Last year, the UN’s climate change body — the Intergovernmental Panel on Climate Change — said global carbon emissions need to drop by 45% by 2030 and to zero by 2050 to keep temperature increases to survivable levels.

The 2030 goal will not be met. South Africa’s national energy plan, for example, allows for huge carbon emissions, even in 2050.

In a 2016 report on climate change, the UN’s climate panel said that countries would need to start taking carbon out of the atmosphere to keep temperatures to safe levels. On the current trajectory, the average world temperature will have increased by more than 3°C this century. Countries on the African continent say that any increase over 1.5°C will result in people — and other life forms — dying and destroy their economies.

Geoengineering is increasingly seen as a quick-fix for this. Dropping carbon emissions — or doing something like blocking the sun — could lower temperatures, without countries needing to do much about their carbon emissions.

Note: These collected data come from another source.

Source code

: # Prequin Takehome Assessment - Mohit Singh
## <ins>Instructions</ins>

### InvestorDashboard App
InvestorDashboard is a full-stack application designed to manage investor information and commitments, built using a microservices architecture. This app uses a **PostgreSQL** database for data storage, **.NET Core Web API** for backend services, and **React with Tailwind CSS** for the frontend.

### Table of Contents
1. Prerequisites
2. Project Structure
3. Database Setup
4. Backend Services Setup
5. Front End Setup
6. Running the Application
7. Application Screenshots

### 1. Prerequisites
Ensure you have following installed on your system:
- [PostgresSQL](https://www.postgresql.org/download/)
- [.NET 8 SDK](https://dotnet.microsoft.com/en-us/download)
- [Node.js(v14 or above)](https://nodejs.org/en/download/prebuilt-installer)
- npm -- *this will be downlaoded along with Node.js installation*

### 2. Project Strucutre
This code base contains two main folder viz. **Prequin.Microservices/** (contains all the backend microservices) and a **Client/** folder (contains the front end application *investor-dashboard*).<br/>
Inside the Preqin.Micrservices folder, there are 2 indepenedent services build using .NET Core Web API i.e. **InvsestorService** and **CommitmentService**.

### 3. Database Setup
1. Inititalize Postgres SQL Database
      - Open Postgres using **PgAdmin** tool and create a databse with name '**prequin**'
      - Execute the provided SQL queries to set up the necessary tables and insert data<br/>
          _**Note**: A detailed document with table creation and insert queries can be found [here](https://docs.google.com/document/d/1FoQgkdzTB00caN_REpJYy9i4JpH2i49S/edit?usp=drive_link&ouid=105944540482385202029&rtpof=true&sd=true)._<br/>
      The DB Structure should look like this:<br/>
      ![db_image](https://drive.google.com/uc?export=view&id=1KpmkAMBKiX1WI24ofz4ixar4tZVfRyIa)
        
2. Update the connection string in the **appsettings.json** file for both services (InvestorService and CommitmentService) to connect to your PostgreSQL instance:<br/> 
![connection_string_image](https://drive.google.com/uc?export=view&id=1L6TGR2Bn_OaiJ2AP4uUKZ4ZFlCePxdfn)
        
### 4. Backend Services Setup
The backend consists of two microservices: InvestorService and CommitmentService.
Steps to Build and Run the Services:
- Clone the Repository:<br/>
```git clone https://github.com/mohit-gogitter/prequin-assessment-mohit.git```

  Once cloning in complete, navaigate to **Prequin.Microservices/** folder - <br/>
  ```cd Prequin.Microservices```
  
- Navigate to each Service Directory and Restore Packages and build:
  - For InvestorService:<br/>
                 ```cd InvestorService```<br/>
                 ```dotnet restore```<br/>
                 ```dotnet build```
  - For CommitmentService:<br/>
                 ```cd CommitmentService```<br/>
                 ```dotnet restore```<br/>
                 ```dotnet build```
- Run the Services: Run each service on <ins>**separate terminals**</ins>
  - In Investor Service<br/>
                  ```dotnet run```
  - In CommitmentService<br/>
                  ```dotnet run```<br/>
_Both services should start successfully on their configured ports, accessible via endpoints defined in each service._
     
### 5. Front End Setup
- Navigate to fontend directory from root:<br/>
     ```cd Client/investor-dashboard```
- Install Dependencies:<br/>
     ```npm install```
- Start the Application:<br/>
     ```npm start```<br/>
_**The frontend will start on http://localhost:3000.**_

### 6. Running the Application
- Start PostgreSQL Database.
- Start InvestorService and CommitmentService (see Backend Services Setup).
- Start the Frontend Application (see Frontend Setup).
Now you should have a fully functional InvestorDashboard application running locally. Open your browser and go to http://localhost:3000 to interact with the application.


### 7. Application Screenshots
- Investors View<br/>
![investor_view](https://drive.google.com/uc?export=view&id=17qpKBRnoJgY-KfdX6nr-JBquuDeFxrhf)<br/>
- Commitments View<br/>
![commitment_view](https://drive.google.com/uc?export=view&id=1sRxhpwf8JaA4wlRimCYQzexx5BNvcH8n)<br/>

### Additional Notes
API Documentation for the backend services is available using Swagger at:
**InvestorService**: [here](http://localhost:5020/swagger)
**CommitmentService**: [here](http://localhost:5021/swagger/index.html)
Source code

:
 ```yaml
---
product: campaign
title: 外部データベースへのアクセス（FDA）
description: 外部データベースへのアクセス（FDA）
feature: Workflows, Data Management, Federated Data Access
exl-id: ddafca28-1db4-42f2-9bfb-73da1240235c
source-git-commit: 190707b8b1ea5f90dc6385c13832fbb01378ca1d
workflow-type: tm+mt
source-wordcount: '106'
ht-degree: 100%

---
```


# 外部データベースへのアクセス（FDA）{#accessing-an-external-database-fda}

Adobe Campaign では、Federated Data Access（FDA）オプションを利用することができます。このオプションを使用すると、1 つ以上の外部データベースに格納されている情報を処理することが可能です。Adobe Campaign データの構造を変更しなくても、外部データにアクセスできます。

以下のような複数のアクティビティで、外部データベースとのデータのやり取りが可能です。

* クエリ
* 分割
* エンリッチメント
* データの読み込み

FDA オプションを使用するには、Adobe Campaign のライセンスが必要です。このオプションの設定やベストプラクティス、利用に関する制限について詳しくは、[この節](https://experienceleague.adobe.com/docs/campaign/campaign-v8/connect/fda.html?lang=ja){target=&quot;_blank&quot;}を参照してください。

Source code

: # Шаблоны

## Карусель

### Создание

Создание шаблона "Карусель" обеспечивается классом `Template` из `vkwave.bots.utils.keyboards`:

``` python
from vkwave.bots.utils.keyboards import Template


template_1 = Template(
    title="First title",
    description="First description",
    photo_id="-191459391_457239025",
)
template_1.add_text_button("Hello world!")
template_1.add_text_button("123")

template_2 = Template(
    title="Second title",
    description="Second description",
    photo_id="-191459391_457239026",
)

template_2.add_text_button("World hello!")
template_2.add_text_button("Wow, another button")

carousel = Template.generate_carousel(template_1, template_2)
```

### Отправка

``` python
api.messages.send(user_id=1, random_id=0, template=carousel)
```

Earlier this month, scientists at Harvard published research looking at how global warming could be halved by geoengineering. The article, Halving Warming with Idealised Solar Geoengineering Moderates Key Climate Hazards, was published in the journal Nature Climate Change.

The research was inspired by the effect that volcanoes have on global temperatures. In 1991, Mount Pinatubo in the Philippines erupted and dropped global temperatures by half a degree. In the 1600s, Huaynaputina in Peru erupted and created five years of cold summers across South America.

The temperature drops because volcanoes throw so much dust and tiny particles into the sky that they block heat.

According to the Harvard team’s computer models global warming could be halved by spraying aerosols into the atmosphere around the world.

The scientists said the benefits of this would be to all countries — not just the rich countries that can financially afford to manipulate the atmosphere.

But the research is under ideal circumstances, where nothing goes wrong.

With little being done to reduce carbon emissions, this is the kind of solution that countries will increasingly turn to. And the danger of geoengineering is likely to increase because states such as the US are blocking attempts to regulate this practice. As a result, nobody will have any idea of the cumulative effect of every country doing its own thing to limit the effects of climate change.